● **TASK INSTRUCTIONS**:
Repeat the full listing exactly.

* * *

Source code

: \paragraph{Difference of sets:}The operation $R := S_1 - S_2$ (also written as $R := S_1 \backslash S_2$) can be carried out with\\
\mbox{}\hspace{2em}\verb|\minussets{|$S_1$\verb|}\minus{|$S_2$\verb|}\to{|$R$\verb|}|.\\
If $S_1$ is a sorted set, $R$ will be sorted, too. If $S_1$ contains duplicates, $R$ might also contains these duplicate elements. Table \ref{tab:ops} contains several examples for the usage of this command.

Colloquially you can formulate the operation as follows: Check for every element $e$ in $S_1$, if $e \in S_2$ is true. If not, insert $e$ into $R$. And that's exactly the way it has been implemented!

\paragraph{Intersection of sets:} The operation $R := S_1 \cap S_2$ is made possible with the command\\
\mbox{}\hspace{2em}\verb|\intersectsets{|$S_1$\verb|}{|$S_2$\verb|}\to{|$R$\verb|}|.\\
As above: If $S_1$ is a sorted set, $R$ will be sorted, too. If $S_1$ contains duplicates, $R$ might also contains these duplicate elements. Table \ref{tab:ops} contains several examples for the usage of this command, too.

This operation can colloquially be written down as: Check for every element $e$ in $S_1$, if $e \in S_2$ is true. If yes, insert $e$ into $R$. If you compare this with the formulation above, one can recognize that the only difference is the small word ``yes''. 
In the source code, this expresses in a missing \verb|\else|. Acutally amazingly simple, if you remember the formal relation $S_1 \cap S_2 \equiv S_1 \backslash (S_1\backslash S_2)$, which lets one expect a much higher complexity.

* * *

● **YOUR RESPONSE**:
Source code

: \paragraph{Difference of sets:}The operation $R := S_1 - S_2$ (also written as $R := S_1 \backslash S_2$) can be carried out with\\
\mbox{}\hspace{2em}\verb|\minussets{|$S_1$\verb|}\minus{|$S_2$\verb|}\to{|$R$\verb|}|.\\
If $S_1$ is a sorted set, $R$ will be sorted, too. If $S_1$ contains duplicates, $R$ might also contains these duplicate elements. Table \ref{tab:ops} contains several examples for the usage of this command.

Colloquially you can formulate the operation as follows: Check for every element $e$ in $S_1$, if $e \in S_2$ is true. If not, insert $e$ into $R$. And that's exactly the way it has been implemented!

\paragraph{Intersection of sets:} The operation $R := S_1 \cap S_2$ is made possible with the command\\
\mbox{}\hspace{2em}\verb|\intersectsets{|$S_1$\verb|}{|$S_2$\verb|}\to{|$R$\verb|}|.\\
As above: If $S_1$ is a sorted set, $R$ will be sorted, too. If $S_1$ contains duplicates, $R$ might also contains these duplicate elements. Table \ref{tab:ops} contains several examples for the usage of this command, too.

This operation can colloquially be written down as: Check for every element $e$ in $S_1$, if $e \in S_2$ is true. If yes, insert $e$ into $R$. If you compare this with the formulation above, one can recognize that the only difference is the small word ``yes''. 
In the source code, this expresses in a missing \verb|\else|. Acutally amazingly simple, if you remember the formal relation $S_1 \cap S_2 \equiv S_1 \backslash (S_1\backslash S_2)$, which lets one expect a much higher complexity.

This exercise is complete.